### PROBLEM TO WORK ON
The entries below are to be repeated verbatim, in full.
----- AVAILABLE RECORDS
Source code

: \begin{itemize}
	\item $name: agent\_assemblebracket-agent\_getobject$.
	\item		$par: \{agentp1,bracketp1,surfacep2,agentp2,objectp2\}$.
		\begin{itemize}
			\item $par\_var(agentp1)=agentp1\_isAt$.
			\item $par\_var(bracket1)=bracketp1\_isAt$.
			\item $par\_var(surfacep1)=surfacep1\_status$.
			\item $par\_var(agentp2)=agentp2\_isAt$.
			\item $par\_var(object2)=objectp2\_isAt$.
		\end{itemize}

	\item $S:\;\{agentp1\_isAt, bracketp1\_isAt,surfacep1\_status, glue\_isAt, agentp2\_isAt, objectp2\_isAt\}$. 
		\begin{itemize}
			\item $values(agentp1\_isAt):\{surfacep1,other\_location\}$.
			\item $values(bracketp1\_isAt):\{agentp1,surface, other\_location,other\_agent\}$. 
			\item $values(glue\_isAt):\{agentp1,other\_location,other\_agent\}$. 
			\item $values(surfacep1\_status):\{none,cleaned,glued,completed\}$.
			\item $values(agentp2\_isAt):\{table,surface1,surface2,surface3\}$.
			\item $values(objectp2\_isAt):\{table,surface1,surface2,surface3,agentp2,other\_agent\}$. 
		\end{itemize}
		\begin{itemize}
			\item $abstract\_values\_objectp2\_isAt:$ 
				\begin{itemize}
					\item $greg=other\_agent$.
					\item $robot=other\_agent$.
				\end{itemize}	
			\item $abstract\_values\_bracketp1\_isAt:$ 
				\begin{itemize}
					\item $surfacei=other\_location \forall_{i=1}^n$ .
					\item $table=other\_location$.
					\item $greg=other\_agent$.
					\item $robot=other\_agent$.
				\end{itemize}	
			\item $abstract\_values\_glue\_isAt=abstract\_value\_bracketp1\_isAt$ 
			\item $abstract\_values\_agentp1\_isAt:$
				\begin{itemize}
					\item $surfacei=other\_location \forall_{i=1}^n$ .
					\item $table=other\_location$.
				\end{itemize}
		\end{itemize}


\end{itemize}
----------
### RESPONSE TO THE TASK
Source code

: \begin{itemize}
	\item $name: agent\_assemblebracket-agent\_getobject$.
	\item		$par: \{agentp1,bracketp1,surfacep2,agentp2,objectp2\}$.
		\begin{itemize}
			\item $par\_var(agentp1)=agentp1\_isAt$.
			\item $par\_var(bracket1)=bracketp1\_isAt$.
			\item $par\_var(surfacep1)=surfacep1\_status$.
			\item $par\_var(agentp2)=agentp2\_isAt$.
			\item $par\_var(object2)=objectp2\_isAt$.
		\end{itemize}

	\item $S:\;\{agentp1\_isAt, bracketp1\_isAt,surfacep1\_status, glue\_isAt, agentp2\_isAt, objectp2\_isAt\}$. 
		\begin{itemize}
			\item $values(agentp1\_isAt):\{surfacep1,other\_location\}$.
			\item $values(bracketp1\_isAt):\{agentp1,surface, other\_location,other\_agent\}$. 
			\item $values(glue\_isAt):\{agentp1,other\_location,other\_agent\}$. 
			\item $values(surfacep1\_status):\{none,cleaned,glued,completed\}$.
			\item $values(agentp2\_isAt):\{table,surface1,surface2,surface3\}$.
			\item $values(objectp2\_isAt):\{table,surface1,surface2,surface3,agentp2,other\_agent\}$. 
		\end{itemize}
		\begin{itemize}
			\item $abstract\_values\_objectp2\_isAt:$ 
				\begin{itemize}
					\item $greg=other\_agent$.
					\item $robot=other\_agent$.
				\end{itemize}	
			\item $abstract\_values\_bracketp1\_isAt:$ 
				\begin{itemize}
					\item $surfacei=other\_location \forall_{i=1}^n$ .
					\item $table=other\_location$.
					\item $greg=other\_agent$.
					\item $robot=other\_agent$.
				\end{itemize}	
			\item $abstract\_values\_glue\_isAt=abstract\_value\_bracketp1\_isAt$ 
			\item $abstract\_values\_agentp1\_isAt:$
				\begin{itemize}
					\item $surfacei=other\_location \forall_{i=1}^n$ .
					\item $table=other\_location$.
				\end{itemize}
		\end{itemize}


\end{itemize}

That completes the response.